BEGIN Data extract

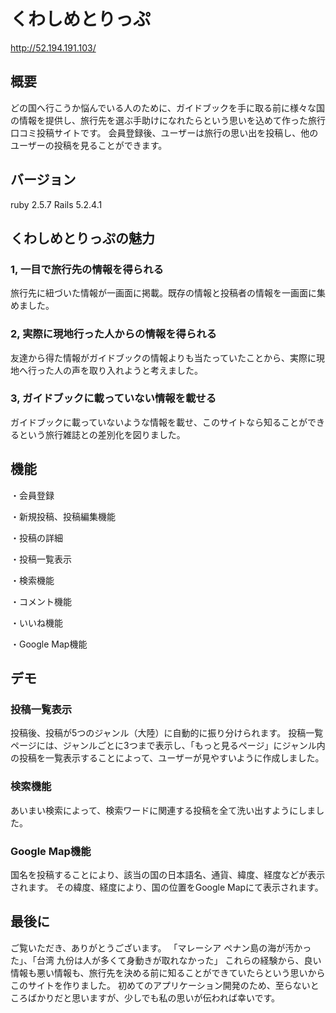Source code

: # くわしめとりっぷ
http://52.194.191.103/

## 概要
どの国へ行こうか悩んでいる人のために、ガイドブックを手に取る前に様々な国の情報を提供し、旅行先を選ぶ手助けになれたらという思いを込めて作った旅行口コミ投稿サイトです。 会員登録後、ユーザーは旅行の思い出を投稿し、他のユーザーの投稿を見ることができます。

## バージョン
ruby 2.5.7
Rails 5.2.4.1

## くわしめとりっぷの魅力
### 1, 一目で旅行先の情報を得られる
旅行先に紐づいた情報が一画面に掲載。既存の情報と投稿者の情報を一画面に集めました。

### 2, 実際に現地行った人からの情報を得られる
友達から得た情報がガイドブックの情報よりも当たっていたことから、実際に現地へ行った人の声を取り入れようと考えました。

### 3, ガイドブックに載っていない情報を載せる
ガイドブックに載っていないような情報を載せ、このサイトなら知ることができるという旅行雑誌との差別化を図りました。

## 機能
・会員登録

・新規投稿、投稿編集機能

・投稿の詳細

・投稿一覧表示

・検索機能

・コメント機能

・いいね機能

・Google Map機能

## デモ
### 投稿一覧表示
投稿後、投稿が5つのジャンル（大陸）に自動的に振り分けられます。
投稿一覧ページには、ジャンルごとに3つまで表示し、「もっと見るページ」にジャンル内の投稿を一覧表示することによって、ユーザーが見やすいように作成しました。

### 検索機能
あいまい検索によって、検索ワードに関連する投稿を全て洗い出すようにしました。

### Google Map機能
国名を投稿することにより、該当の国の日本語名、通貨、緯度、経度などが表示されます。
その緯度、経度により、国の位置をGoogle Mapにて表示されます。

## 最後に
ご覧いただき、ありがとうございます。
「マレーシア ペナン島の海が汚かった」、「台湾 九份は人が多くて身動きが取れなかった」 これらの経験から、良い情報も悪い情報も、旅行先を決める前に知ることができていたらという思いからこのサイトを作りました。 
初めてのアプリケーション開発のため、至らないところばかりだと思いますが、少しでも私の思いが伝われば幸いです。
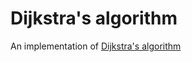 # Dijkstra's algorithm

An implementation of [Dijkstra's algorithm](https://en.wikipedia.org/wiki/Dijkstra%27s_algorithm)

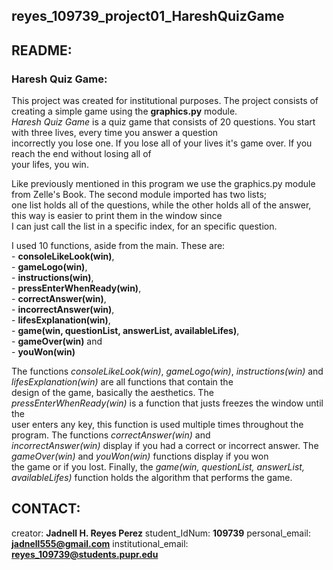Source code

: ## reyes_109739_project01_HareshQuizGame

## README:

### Haresh Quiz Game:
    
This project was created for institutional purposes. The project consists of creating a simple game using the **graphics.py** module.    
_Haresh Quiz Game_ is a quiz game that consists of 20 questions. You start with three lives, every time you answer a question     
incorrectly you lose one. If you lose all of your lives it's game over. If you reach the end without losing all of     
your lifes, you win.     
    
Like previously mentioned in this program we use the graphics.py module from Zelle's Book. The second module imported has two lists;  
one list holds all of the questions, while the other holds all of the answer, this way is easier to print them in the window since  
I can just call the list in a specific index, for an specific question. 
    
I used 10 functions, aside from the main. These are:  
    - **consoleLikeLook(win)**,   
    - **gameLogo(win)**,    
    - **instructions(win)**,   
    - **pressEnterWhenReady(win)**,  
    - **correctAnswer(win)**,   
    - **incorrectAnswer(win)**,   
    - **lifesExplanation(win)**,   
    - **game(win, questionList, answerList, availableLifes)**,   
    - **gameOver(win)** and   
    - **youWon(win)**  
 
 The functions *consoleLikeLook(win)*, *gameLogo(win)*, *instructions(win)* and *lifesExplanation(win)* are all functions that contain the  
 design of the game, basically the aesthetics. The *pressEnterWhenReady(win)* is a function that justs freezes the window until the  
 user enters any key, this function is used multiple times throughout the program. The functions *correctAnswer(win)* and  
 *incorrectAnswer(win)* display if you had a correct or incorrect answer. The *gameOver(win)* and *youWon(win)* functions display if you won  
 the game or if you lost. Finally, the *game(win, questionList, answerList, availableLifes)* function holds the algorithm that performs
 the game.

## CONTACT:

creator: **Jadnell H. Reyes Perez**
student_IdNum: **109739**
personal_email: **jadnell555@gmail.com**
institutional_email: **reyes_109739@students.pupr.edu**

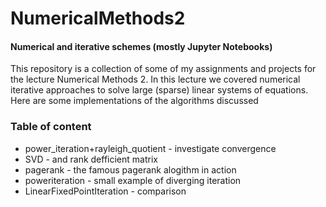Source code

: # NumericalMethods2
#### Numerical and iterative schemes (mostly Jupyter Notebooks)
This repository is a collection of some of my assignments and projects for the lecture Numerical Methods 2. 
In this lecture we covered numerical iterative approaches to solve large (sparse) linear systems of equations. 
Here are some implementations of the algorithms discussed

### Table of content
* power_iteration+rayleigh_quotient - investigate convergence
* SVD - and rank defficient matrix
* pagerank - the famous pagerank alogithm in action
* poweriteration - small example of diverging iteration
* LinearFixedPointIteration - comparison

END Data extract

■ What is required: In the material above, how many lines include the string "module"? Please reply with the number only.

■ Finished task: 2